- From: Aryeh Gregor <ayg@aryeh.name>
- Date: Wed, 17 Oct 2012 10:57:28 +0200
- To: Boris Zbarsky <bzbarsky@mit.edu>
- Cc: Mark Baker <mark@zepheira.com>, Hallvord Reiar Michaelsen Steen <hallvord@opera.com>, Jungkee Song <jungkee.song@samsung.com>, Julian Aubourg <j@ubourg.net>, public-webapps@w3.org
(I noticed people talking about this on IRC and commented, and zcorpan pointed me to this thread.) On Tue, Oct 16, 2012 at 7:08 PM, Boris Zbarsky <bzbarsky@mit.edu> wrote: > The point is that a browser can act as if every single server response > included "Vary: User-Agent". And perhaps should. Intermediary caches > _certainly_ should. In terms of correctness, yes, but that will make them useless as caches. If a moderate number of users with an assortment of browsers are using the same caching proxy, it's entirely possible that no two of them have the same exact User-Agent string. Varying on User-Agent in a heterogeneous browser environment is going to drop your cache hit rate to the point where the cache hurts performance more than it helps. Proxy caching is always going to break some pages, because not all pages serve correct caching headers. This can cause them to break just due to browser cache too, but more caching is going to break them more. So proxy caching is always a correctness-performance tradeoff.

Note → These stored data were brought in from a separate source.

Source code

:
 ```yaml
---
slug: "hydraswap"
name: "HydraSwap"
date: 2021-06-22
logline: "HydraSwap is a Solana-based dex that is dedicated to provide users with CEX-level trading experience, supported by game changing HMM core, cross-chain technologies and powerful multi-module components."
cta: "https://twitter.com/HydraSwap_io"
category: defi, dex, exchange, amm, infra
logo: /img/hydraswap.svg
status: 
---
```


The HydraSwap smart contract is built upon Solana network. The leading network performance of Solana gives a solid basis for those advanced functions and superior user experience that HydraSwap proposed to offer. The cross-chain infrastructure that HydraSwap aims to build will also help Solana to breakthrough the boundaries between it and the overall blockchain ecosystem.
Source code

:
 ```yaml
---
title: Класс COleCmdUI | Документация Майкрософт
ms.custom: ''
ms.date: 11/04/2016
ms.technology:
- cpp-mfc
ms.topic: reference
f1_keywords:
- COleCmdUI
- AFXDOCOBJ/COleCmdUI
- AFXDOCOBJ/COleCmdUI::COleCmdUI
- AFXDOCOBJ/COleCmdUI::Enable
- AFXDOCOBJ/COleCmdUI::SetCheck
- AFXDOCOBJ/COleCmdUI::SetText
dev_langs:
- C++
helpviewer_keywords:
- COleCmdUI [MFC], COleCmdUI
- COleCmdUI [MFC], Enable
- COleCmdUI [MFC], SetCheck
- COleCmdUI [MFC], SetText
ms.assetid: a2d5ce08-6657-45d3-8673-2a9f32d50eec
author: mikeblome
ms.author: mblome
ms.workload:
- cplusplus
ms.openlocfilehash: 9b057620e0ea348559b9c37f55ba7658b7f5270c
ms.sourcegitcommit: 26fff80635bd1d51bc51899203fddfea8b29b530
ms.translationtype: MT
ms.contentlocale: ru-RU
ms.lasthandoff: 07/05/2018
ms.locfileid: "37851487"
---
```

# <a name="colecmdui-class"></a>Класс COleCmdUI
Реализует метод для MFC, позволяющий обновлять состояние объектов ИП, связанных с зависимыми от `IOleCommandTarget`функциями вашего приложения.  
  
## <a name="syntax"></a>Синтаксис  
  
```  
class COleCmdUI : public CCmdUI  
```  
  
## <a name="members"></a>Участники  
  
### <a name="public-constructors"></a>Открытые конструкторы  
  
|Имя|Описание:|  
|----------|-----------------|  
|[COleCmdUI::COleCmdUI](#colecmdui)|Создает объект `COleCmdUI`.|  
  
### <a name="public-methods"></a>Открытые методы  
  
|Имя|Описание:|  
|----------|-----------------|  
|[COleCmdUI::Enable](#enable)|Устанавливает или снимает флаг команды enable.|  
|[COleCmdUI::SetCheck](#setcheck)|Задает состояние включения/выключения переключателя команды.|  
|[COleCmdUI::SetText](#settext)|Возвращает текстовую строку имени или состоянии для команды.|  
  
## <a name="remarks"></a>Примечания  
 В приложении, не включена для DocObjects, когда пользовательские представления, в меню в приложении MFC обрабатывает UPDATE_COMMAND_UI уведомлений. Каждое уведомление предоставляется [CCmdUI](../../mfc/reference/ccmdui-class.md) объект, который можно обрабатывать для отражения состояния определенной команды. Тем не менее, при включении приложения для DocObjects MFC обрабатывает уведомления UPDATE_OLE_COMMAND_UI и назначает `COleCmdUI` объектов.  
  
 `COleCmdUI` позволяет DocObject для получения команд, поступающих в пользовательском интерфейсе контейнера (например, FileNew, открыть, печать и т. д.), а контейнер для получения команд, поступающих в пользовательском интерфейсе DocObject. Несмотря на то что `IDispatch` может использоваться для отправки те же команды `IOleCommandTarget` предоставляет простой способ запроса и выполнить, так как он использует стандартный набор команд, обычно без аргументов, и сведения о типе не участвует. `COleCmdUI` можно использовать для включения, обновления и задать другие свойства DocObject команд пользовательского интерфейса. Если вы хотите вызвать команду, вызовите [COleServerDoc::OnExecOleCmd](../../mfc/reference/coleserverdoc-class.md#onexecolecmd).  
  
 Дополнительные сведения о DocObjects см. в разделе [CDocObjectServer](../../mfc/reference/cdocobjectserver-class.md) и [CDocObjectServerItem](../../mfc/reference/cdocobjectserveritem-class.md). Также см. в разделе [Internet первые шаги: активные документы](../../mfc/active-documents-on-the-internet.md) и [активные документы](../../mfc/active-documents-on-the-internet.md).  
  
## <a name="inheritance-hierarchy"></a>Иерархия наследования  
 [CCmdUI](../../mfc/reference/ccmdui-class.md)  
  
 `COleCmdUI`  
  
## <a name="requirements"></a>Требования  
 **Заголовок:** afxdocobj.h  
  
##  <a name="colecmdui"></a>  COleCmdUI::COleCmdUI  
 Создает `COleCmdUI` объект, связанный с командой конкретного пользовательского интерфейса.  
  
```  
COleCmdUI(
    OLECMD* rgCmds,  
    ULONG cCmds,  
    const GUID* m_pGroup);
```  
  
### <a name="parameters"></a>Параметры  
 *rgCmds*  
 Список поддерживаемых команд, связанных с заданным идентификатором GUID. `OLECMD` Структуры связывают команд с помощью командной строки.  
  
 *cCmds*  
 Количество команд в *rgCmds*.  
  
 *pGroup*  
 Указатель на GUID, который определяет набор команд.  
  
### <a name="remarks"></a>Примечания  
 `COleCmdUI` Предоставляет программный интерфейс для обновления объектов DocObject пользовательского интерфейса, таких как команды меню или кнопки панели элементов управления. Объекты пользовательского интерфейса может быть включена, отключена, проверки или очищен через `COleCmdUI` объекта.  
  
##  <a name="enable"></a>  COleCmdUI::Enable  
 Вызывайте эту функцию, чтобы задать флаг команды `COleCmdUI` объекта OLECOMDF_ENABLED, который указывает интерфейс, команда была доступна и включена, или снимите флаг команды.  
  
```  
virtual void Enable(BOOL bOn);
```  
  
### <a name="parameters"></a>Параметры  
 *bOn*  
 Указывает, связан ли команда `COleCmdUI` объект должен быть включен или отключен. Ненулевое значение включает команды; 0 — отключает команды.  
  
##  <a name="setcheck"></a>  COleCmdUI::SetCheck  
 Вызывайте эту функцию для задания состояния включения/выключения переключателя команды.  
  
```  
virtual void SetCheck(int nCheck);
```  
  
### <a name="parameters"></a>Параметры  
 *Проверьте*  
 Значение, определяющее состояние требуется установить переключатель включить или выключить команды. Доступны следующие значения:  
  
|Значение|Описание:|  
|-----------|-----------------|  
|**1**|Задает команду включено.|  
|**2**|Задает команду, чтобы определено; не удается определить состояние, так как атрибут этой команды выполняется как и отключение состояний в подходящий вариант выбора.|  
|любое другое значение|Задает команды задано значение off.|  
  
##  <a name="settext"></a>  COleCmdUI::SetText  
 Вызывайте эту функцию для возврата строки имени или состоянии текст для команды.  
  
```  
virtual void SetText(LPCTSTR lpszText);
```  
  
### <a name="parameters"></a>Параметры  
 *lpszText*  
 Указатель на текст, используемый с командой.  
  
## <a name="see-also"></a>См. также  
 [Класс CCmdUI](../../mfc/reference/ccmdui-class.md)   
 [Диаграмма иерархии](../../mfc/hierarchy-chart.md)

In practice, the loss in correctness is not worth the added performance for most users, which is why most Internet users are not (I think?) behind any sort of client-side proxy caching layer. (I'm not counting reverse proxies here.) Where the performance gain is worth it, such as behind an expensive or high-latency link, users will just have to be trained to try pressing Ctrl-F5 if pages break.